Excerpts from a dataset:
-=-=-

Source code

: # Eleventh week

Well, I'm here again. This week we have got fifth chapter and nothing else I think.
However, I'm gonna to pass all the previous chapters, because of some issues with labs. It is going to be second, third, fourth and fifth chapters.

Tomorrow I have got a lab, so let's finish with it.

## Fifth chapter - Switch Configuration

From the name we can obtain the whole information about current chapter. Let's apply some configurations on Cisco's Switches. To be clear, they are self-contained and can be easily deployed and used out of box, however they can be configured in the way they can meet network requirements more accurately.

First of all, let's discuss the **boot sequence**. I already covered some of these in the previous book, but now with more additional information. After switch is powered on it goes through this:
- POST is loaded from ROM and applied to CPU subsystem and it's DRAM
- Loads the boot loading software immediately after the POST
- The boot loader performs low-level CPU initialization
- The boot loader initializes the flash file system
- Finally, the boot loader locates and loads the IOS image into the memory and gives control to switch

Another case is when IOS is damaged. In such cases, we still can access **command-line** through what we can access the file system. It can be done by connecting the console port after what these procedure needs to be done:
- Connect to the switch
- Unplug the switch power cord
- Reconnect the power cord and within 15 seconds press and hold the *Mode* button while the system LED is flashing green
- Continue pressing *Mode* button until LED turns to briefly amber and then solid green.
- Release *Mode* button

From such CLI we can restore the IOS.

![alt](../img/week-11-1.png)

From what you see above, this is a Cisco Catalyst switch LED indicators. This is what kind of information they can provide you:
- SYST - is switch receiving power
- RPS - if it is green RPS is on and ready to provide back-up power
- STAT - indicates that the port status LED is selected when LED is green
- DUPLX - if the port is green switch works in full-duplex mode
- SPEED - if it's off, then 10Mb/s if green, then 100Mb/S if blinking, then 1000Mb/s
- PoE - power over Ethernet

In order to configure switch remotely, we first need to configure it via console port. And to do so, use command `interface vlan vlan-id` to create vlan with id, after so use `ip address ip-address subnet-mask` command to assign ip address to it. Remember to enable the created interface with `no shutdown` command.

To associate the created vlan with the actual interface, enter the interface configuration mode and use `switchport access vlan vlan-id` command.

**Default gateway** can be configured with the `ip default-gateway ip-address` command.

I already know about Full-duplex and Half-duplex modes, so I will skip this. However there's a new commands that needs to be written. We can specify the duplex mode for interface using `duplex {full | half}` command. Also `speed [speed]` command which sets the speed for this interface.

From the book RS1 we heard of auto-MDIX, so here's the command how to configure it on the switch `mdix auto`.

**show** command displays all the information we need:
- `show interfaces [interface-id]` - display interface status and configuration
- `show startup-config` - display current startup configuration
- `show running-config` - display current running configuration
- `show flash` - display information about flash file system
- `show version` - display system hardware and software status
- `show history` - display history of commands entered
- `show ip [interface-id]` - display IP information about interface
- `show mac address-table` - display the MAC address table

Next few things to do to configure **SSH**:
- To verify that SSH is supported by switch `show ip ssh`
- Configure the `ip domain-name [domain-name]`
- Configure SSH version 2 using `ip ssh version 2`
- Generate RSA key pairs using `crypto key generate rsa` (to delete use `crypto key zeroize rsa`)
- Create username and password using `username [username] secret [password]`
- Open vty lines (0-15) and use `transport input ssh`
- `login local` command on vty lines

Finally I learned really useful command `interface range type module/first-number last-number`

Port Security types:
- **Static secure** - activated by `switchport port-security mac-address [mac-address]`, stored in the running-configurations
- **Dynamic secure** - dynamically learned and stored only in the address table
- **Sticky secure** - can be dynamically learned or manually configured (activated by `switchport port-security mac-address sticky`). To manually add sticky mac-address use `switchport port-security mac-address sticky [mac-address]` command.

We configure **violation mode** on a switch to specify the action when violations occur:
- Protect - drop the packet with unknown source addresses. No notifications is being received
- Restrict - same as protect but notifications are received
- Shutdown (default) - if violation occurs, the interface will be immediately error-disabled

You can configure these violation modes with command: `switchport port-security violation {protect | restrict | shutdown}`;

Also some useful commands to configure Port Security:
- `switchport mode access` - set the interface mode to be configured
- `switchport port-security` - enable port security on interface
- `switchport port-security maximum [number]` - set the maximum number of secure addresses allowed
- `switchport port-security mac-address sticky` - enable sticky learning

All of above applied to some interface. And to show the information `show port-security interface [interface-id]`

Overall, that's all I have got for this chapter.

-=-=-

REQUIRED WORK
All lines above from the one containing "To associate the" to the one containing "gateway** can be" must be repeated exactly, both lines included, and no others.

RESPONSE
To associate the created vlan with the actual interface, enter the interface configuration mode and use `switchport access vlan vlan-id` command.

**Default gateway** can be configured with the `ip default-gateway ip-address` command.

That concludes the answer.